*Exercise description*: Please return exactly the lines from the one containing "### Scan Entire" through the end of the records, including both.

Given data: Begin

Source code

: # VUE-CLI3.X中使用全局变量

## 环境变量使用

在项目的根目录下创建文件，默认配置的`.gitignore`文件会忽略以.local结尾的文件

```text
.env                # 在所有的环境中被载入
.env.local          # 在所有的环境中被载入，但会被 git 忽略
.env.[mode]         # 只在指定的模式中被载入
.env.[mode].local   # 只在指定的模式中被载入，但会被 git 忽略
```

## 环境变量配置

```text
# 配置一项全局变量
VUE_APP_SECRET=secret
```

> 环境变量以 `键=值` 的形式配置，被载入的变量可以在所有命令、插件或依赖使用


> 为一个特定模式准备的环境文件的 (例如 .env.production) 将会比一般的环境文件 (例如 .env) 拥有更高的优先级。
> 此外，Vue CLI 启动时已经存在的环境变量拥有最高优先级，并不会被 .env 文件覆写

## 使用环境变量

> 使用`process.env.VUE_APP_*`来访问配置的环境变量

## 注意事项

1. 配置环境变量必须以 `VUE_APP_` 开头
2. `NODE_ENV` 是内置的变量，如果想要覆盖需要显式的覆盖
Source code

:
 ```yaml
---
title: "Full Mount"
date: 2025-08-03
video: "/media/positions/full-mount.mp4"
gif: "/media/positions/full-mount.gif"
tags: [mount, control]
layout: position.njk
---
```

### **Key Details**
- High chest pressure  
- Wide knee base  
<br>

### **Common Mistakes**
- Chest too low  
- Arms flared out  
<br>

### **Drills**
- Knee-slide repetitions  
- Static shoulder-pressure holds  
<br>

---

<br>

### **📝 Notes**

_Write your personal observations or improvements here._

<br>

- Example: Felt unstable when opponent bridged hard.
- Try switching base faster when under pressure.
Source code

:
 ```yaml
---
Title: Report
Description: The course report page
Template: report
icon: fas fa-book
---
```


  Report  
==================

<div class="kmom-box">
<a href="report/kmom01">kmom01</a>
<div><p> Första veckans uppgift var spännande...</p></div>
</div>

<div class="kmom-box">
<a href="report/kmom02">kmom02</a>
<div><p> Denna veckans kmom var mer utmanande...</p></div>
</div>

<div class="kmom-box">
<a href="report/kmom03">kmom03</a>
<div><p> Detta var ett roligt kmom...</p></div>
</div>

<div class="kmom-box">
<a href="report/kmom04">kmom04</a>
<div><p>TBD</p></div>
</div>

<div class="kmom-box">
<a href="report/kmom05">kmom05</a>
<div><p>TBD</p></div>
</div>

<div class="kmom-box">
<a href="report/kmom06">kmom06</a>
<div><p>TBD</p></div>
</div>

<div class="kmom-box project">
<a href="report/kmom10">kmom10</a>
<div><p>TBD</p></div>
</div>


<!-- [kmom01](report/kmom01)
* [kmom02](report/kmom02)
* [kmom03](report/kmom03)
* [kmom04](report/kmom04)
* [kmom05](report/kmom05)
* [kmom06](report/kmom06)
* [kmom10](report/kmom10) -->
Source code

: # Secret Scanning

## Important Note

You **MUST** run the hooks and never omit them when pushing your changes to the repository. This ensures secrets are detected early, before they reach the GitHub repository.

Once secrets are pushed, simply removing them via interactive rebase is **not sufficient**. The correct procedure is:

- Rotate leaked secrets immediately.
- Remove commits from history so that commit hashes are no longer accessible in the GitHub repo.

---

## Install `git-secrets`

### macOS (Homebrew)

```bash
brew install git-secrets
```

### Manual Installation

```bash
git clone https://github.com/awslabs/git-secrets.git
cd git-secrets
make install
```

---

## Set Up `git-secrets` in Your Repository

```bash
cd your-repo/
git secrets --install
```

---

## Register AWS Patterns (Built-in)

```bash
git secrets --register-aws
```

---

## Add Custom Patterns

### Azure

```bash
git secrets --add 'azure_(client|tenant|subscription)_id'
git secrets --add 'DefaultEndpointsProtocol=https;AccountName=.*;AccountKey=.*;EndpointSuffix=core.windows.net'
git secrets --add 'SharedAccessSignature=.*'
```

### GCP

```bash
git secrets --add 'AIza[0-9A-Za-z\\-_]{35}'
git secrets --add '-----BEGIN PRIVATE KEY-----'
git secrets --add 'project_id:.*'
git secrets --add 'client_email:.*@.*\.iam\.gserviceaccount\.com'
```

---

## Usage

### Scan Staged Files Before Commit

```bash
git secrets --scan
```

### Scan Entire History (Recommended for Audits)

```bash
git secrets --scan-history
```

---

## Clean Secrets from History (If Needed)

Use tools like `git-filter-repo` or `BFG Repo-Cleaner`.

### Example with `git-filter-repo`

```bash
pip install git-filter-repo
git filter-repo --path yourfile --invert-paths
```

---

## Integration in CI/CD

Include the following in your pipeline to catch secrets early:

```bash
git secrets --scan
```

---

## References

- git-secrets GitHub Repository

Given data: End

*Solution to this problem*:
### Scan Entire History (Recommended for Audits)

```bash
git secrets --scan-history
```

---

## Clean Secrets from History (If Needed)

Use tools like `git-filter-repo` or `BFG Repo-Cleaner`.

### Example with `git-filter-repo`

```bash
pip install git-filter-repo
git filter-repo --path yourfile --invert-paths
```

---

## Integration in CI/CD

Include the following in your pipeline to catch secrets early:

```bash
git secrets --scan
```

---

## References

- git-secrets GitHub Repository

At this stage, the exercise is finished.